- _Aim of the exercise_
Although the data below holds other lines too, output only those from the line with "a la mayoría" up to and including the line with "Este análisis puede", exactly as they appear.

- _Extracted information_

%%

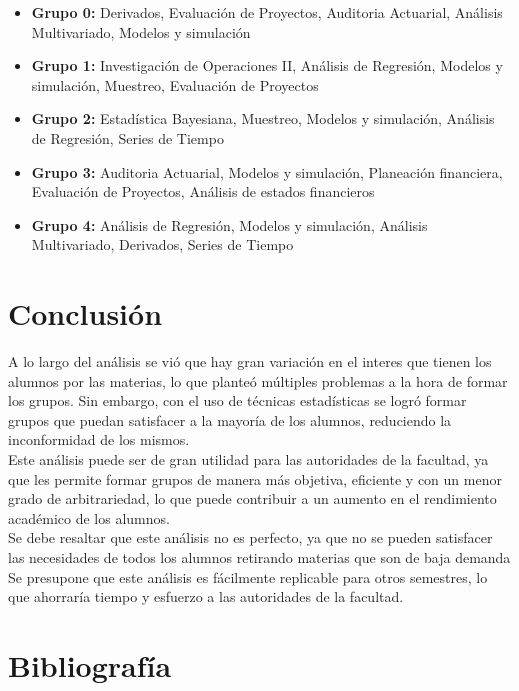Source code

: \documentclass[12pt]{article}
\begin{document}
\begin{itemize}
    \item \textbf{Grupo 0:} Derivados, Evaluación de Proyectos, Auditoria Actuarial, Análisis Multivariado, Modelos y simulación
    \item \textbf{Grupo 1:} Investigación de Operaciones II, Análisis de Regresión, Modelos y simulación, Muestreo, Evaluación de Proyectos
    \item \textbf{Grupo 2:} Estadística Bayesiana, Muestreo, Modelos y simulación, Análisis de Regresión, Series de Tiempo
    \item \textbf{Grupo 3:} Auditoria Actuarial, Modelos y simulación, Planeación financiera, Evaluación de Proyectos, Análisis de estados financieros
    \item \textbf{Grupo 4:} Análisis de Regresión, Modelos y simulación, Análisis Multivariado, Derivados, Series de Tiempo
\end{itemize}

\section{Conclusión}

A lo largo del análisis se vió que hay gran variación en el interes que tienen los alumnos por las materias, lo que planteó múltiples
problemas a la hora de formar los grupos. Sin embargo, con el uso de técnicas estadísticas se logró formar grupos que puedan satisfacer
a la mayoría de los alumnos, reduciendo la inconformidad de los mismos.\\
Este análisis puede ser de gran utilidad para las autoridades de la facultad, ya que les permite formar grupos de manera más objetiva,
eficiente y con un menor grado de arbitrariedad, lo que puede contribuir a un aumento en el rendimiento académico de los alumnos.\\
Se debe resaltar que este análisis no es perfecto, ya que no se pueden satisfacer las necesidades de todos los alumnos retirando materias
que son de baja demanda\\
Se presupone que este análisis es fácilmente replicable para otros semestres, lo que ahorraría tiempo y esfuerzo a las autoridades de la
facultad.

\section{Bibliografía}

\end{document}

%%
%%

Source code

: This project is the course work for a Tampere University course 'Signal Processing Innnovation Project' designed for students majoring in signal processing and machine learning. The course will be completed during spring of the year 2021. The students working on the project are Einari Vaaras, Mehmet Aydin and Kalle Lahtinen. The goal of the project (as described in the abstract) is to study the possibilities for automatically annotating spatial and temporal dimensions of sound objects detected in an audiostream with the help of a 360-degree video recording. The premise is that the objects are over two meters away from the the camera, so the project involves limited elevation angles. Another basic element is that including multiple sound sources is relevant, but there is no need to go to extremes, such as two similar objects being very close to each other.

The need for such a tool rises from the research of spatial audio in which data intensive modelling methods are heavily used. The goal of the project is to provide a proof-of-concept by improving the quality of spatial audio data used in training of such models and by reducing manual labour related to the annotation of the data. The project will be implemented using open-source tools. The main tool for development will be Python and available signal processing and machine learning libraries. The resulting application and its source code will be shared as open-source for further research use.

%%
%%

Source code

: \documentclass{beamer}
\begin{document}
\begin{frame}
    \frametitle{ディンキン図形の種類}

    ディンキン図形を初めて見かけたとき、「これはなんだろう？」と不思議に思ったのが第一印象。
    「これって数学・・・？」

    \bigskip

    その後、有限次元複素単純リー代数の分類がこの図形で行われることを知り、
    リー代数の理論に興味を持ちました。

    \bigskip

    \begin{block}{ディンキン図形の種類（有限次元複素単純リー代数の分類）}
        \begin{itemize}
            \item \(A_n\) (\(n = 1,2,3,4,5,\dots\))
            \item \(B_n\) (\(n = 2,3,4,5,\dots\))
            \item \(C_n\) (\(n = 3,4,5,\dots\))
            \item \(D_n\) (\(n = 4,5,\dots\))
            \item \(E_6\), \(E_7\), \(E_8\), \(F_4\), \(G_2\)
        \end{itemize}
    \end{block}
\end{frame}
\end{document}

%%

- _Solution for this task_
a la mayoría de los alumnos, reduciendo la inconformidad de los mismos.\\
Este análisis puede ser de gran utilidad para las autoridades de la facultad, ya que les permite formar grupos de manera más objetiva,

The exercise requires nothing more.